女儿的第一件手工钩针品
The little dog learns a new trick
Em picked up crochet and knitting in her teens, when China was in the dawn of an opening era. Living in the age when supply and materials were in great scarcity and large-scaled machine production was still remote, people were subject to hand-make almost everything, from food to clothes, from furniture to toys. But decades later, when machine making trumps in the world, when machine learning is what people are fascinated with, when a robot can do most of jobs, able to even write a poet, we would think that handmaking would retreat and one day go non-existent. Fortunately this is not the case. It still holds its distinctive place in the evolving world.

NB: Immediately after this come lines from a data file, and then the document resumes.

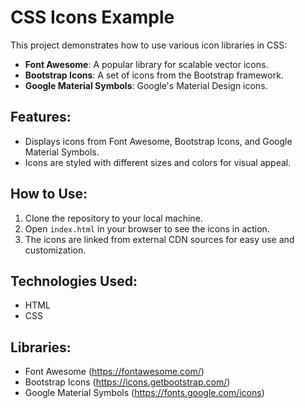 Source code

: # CSS Icons Example

This project demonstrates how to use various icon libraries in CSS:
- **Font Awesome**: A popular library for scalable vector icons.
- **Bootstrap Icons**: A set of icons from the Bootstrap framework.
- **Google Material Symbols**: Google's Material Design icons.

## Features:
- Displays icons from Font Awesome, Bootstrap Icons, and Google Material Symbols.
- Icons are styled with different sizes and colors for visual appeal.

## How to Use:
1. Clone the repository to your local machine.
2. Open `index.html` in your browser to see the icons in action.
3. The icons are linked from external CDN sources for easy use and customization.

## Technologies Used:
- HTML
- CSS

## Libraries:
- Font Awesome (https://fontawesome.com/)
- Bootstrap Icons (https://icons.getbootstrap.com/)
- Google Material Symbols (https://fonts.google.com/icons)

J was never taught how to do knitting or crochet. When she, in her twenties, asked her mom Em to teach her, Em gave it a shrug, telling her disparagingly that it would be a waste of time to learn. Industrialization saves labor and time and solves every of our need, efficiently. Why bother and revert to time-consuming manual work?
Em was proved wrong this time. J came home this winter and showed her the fad on Tiktok, along with her self-taught skill: crocheting. One night, Em found back her old-style crochet needle, sat by J, and primed for any question. Under the lamplight, J leaned against the bed rail, her nimble fingers crisscrossing the yarns adeptly, her face glowing with confidence and gratification. When a single straight thread turned to be interlocked with beautiful flowery patterns, Em knows that her girl, who did not even know how to sew a button, surpasses her, blossoming into a handy person who has learned a new trick without her presence.
Em concludes that the world is not just progressing linearly forward but sometimes regressing a bit. People are nostalgic, and come back to hold on to things that are dear to their ancestors. Good things are never to be forgotten, Em thought to herself.
In a sense, crochet is like an artwork, an expression of identity. Girls would delight in putting on what they create by their own hands -- a scarf, a bag, a toy or a sweater, to declare to the world that they are what they wear, and that their life could be dyed just as colorful as yarns.